Look through the entries. Copy each line that has the word "committed".

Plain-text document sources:

----

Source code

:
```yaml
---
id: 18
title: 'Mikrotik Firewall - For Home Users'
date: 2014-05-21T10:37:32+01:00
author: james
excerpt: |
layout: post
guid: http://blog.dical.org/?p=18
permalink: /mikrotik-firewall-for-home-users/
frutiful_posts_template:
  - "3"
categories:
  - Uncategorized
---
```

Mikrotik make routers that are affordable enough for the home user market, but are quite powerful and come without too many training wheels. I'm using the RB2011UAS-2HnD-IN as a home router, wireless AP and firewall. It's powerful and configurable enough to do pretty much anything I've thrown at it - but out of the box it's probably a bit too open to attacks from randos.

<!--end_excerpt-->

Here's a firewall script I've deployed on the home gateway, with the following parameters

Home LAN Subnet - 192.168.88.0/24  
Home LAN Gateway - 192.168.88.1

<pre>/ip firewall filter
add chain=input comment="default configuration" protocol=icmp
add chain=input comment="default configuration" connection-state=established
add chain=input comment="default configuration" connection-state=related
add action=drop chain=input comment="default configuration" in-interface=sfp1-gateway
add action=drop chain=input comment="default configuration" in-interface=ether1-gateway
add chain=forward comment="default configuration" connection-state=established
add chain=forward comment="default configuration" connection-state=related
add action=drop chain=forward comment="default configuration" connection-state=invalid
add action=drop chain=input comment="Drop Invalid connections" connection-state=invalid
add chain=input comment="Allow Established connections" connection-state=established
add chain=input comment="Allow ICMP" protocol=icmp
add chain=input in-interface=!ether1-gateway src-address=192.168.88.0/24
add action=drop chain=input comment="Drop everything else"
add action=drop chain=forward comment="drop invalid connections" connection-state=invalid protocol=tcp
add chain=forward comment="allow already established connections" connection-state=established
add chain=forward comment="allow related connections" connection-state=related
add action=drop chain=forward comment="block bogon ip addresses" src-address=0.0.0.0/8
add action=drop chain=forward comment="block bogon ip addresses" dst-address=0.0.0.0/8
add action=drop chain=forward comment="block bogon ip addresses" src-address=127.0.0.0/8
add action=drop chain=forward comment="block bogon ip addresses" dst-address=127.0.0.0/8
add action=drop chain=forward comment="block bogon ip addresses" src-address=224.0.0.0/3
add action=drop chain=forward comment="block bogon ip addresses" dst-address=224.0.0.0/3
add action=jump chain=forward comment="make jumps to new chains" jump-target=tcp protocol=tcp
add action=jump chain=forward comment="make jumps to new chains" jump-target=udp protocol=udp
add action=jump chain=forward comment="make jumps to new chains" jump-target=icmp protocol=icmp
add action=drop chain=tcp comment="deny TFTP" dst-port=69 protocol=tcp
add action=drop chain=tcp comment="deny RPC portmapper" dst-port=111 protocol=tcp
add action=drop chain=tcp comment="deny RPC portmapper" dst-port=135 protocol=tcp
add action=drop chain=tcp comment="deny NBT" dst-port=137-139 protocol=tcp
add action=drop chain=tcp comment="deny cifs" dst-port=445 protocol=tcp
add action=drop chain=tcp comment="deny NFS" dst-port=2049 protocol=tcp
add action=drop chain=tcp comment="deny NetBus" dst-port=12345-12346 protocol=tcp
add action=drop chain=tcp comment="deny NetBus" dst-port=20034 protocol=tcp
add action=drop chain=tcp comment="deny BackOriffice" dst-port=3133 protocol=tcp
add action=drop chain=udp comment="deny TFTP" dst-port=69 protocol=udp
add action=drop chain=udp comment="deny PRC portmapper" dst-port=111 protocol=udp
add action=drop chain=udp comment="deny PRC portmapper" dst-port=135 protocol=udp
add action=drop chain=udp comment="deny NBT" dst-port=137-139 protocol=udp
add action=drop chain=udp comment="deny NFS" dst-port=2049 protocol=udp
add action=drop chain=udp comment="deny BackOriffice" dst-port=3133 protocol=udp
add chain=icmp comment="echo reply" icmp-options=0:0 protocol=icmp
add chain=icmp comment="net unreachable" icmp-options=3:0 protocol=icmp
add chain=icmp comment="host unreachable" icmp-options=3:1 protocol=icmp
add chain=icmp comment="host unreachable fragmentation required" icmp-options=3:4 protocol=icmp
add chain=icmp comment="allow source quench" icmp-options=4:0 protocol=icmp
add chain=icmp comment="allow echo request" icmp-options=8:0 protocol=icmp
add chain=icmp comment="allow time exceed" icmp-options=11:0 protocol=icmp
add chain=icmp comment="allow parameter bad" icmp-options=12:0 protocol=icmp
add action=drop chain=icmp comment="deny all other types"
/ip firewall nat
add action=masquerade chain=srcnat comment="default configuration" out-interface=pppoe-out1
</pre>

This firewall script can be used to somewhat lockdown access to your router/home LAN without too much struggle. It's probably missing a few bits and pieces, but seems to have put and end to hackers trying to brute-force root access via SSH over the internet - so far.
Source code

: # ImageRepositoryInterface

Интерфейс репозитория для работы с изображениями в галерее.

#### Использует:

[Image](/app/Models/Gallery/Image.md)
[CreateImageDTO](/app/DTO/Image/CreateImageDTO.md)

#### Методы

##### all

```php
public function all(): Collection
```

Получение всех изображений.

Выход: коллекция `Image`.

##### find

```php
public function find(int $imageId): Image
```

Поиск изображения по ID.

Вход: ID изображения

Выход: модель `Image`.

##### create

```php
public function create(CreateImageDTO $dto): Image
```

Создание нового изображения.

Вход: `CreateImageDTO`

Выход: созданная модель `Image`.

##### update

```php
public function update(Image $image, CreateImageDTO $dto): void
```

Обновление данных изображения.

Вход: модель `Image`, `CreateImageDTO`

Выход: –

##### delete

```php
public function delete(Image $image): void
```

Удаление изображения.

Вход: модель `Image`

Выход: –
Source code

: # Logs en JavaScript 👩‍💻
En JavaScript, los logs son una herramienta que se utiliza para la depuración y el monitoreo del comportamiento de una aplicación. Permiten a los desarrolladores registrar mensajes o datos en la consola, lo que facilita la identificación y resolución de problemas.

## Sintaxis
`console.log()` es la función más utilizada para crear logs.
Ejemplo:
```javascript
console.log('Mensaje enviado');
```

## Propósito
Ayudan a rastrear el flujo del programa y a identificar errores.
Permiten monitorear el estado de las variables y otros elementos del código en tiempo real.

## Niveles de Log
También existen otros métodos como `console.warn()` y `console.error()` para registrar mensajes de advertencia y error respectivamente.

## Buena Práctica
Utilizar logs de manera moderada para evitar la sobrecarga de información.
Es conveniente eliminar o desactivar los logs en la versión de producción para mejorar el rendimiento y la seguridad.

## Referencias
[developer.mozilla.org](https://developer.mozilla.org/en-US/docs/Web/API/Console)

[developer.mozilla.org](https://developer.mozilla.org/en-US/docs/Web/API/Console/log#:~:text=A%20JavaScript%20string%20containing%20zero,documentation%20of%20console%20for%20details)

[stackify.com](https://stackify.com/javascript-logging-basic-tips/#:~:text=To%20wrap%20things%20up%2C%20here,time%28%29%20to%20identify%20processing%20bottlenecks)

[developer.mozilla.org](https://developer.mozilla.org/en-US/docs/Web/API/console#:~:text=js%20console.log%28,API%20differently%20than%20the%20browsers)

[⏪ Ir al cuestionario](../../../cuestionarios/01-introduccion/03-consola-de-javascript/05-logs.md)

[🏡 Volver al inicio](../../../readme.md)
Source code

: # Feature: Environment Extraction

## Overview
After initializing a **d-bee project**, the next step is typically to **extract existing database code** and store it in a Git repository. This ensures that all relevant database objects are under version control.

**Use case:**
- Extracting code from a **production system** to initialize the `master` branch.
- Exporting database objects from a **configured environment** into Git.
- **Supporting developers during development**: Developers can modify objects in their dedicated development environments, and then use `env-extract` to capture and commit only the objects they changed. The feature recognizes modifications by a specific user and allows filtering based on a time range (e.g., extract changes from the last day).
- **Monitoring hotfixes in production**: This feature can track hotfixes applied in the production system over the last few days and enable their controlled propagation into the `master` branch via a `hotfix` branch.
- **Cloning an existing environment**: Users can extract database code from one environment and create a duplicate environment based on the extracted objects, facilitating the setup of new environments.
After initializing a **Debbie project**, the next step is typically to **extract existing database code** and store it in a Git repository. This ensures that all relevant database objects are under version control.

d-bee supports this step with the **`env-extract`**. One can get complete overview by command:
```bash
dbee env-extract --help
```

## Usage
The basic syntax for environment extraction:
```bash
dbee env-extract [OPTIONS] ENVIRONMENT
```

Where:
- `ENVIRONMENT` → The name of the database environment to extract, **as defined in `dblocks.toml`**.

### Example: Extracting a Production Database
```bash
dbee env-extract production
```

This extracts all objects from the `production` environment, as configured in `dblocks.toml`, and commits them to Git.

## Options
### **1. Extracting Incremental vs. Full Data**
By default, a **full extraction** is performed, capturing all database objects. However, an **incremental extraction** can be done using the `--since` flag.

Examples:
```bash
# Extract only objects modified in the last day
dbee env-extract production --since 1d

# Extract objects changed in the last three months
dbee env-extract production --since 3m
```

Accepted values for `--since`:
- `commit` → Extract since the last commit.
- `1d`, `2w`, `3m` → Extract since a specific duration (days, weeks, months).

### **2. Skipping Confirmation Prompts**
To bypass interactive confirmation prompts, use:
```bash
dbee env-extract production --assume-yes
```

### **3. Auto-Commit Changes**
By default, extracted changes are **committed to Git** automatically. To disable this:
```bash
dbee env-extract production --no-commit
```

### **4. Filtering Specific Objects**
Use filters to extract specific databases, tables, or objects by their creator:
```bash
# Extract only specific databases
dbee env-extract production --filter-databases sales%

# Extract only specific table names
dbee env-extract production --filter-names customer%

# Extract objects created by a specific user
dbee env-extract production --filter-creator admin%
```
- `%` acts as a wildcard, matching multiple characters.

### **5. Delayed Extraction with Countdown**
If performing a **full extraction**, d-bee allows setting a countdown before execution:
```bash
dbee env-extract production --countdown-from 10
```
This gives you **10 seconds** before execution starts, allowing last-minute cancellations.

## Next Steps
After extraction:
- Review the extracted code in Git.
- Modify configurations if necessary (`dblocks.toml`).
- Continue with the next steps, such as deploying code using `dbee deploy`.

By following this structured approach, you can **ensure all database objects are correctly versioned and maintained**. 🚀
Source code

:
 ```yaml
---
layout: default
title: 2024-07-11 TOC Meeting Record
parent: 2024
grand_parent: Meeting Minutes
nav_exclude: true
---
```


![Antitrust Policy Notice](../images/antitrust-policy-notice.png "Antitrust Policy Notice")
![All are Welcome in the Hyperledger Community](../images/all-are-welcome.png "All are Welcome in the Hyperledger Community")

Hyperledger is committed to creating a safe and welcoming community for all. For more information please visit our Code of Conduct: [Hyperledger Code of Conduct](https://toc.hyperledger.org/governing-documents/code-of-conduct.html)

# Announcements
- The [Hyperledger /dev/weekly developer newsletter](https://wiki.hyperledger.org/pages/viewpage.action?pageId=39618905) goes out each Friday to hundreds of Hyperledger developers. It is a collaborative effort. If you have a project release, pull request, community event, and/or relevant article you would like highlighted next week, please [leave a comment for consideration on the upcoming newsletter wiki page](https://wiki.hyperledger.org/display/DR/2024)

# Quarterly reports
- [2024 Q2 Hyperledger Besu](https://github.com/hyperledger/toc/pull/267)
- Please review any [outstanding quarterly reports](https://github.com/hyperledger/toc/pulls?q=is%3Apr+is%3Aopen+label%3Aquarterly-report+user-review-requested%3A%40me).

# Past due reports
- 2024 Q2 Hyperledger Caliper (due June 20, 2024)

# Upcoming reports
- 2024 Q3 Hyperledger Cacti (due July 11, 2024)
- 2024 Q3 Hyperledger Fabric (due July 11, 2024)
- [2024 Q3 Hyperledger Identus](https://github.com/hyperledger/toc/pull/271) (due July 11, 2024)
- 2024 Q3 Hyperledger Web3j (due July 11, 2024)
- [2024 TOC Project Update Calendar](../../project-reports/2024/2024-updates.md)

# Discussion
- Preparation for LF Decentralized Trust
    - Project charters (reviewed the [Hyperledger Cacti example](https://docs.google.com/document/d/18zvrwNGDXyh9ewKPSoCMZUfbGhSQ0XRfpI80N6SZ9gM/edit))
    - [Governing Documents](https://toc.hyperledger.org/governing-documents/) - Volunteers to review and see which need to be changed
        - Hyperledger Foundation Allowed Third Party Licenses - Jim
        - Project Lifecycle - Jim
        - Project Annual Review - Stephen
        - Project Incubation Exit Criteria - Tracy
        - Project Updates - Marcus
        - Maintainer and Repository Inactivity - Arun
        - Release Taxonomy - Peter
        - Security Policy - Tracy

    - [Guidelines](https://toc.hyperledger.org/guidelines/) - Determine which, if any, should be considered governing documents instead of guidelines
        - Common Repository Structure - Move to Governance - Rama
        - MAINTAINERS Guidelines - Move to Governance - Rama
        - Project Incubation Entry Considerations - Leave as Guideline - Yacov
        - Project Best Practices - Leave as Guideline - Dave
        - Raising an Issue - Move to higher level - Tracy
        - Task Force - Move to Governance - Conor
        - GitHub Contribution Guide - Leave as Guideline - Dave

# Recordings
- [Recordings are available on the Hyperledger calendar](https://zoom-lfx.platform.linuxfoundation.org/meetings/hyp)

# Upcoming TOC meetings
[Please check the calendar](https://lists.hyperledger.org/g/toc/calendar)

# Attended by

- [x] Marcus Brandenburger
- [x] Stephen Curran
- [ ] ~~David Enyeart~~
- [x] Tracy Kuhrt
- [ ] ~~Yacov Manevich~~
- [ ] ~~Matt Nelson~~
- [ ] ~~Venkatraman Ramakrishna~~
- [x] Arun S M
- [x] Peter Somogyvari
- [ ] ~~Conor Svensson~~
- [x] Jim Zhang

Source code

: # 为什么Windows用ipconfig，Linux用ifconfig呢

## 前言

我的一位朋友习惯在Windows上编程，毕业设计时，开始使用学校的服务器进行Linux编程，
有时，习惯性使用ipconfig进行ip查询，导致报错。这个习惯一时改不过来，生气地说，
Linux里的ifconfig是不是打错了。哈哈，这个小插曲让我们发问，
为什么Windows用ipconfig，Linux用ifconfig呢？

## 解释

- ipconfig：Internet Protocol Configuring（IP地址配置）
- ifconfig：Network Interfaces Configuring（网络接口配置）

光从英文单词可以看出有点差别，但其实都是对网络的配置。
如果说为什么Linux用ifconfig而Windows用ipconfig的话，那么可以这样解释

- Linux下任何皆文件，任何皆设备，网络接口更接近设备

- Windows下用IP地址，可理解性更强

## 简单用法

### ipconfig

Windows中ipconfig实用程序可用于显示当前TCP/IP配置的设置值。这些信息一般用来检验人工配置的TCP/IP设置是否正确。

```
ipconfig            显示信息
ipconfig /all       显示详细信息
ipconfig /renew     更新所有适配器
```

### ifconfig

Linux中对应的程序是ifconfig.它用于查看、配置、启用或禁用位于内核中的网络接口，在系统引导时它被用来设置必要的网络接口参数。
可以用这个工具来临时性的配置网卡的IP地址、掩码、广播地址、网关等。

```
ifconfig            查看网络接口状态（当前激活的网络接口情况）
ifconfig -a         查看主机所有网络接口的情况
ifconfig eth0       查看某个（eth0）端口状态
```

----

* RESPONSE FOR THIS EXERCISE:
By default, extracted changes are **committed to Git** automatically. To disable this:
Hyperledger is committed to creating a safe and welcoming community for all. For more information please visit our Code of Conduct: [Hyperledger Code of Conduct](https://toc.hyperledger.org/governing-documents/code-of-conduct.html)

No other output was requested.